= Pedersen index =

Measure of political volatility

The Pedersen index is a measure of political volatility in party systems. It was described by Mogens Pedersen in a paper published in 1979 entitled The Dynamics of European Party Systems: Changing Patterns of Electoral Volatility. Pedersen index can be used as an indicator of a change in the party system and to evaluate a change in voter preferences.

==What the index means==

"The net change within the electoral party system resulting from individual vote transfers"

==Construction of the index==
The Pedersen index is calculated as

 $\mathrm{V} = \frac{1}{2} \sum_{i=1}^n | p_{i,t}-p_{i,t+1} |,$

where $p_{i,t}$ is the percentage of votes for political party $i$ at election $t$ and $p_{i,t+1}$ is the value for the next election. To calculate the index, the percentage gains of the winning parties must be determined. The resulting index will be between 0 (no parties gained, and thus no parties lost either) and 100 (all the parties from the last election were reduced to zero votes), because for every gain there is an equal (in terms of percentage of votes) loss. In other words, the index is equal to the net percentage of voters who changed their votes. ("Net percentage," because if the only change is a Party A voter switching to Party B, and a Party B voter switching to Party A, there is no net volatility.)
The index can also be constructed by summing the absolute values of all gains and all losses, and dividing this total by two.

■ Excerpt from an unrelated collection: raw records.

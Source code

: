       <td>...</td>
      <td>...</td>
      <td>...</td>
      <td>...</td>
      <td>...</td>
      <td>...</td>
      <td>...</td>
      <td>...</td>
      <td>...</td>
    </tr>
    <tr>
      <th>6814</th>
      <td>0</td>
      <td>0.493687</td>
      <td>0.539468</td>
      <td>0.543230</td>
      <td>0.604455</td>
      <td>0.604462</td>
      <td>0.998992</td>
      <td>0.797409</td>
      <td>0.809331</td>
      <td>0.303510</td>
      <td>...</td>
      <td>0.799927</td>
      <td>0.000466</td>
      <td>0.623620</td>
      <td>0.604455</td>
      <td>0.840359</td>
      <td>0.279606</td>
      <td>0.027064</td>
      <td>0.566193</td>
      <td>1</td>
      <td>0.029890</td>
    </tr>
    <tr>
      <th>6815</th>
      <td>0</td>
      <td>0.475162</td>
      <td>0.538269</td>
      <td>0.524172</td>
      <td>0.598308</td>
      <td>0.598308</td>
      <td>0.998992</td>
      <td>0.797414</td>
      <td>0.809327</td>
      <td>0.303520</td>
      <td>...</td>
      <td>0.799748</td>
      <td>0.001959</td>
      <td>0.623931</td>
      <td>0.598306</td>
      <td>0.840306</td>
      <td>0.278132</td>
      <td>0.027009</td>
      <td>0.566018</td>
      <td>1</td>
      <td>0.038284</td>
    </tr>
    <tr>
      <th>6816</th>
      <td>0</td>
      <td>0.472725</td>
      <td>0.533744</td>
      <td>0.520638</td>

The political volatility measured by the Pedersen index differs from the political volatility when parliamentary seats are considered due to the differing seats-to-votes ratios. The Pedersen index can overestimate the political volatility for countries with newly formed parliamentary groups made of previously existing political parties. Other measures differ in their estimates of political volatility.

===Example===
Assume that in the first election the Blue Party won 65%, the Orange Party won 25%, and the Fuchsia Party won 10%. Furthermore, assume that in the second election the Blue Party won 65%, the Orange Party won 15%, and the Fuchsia Party won 20%.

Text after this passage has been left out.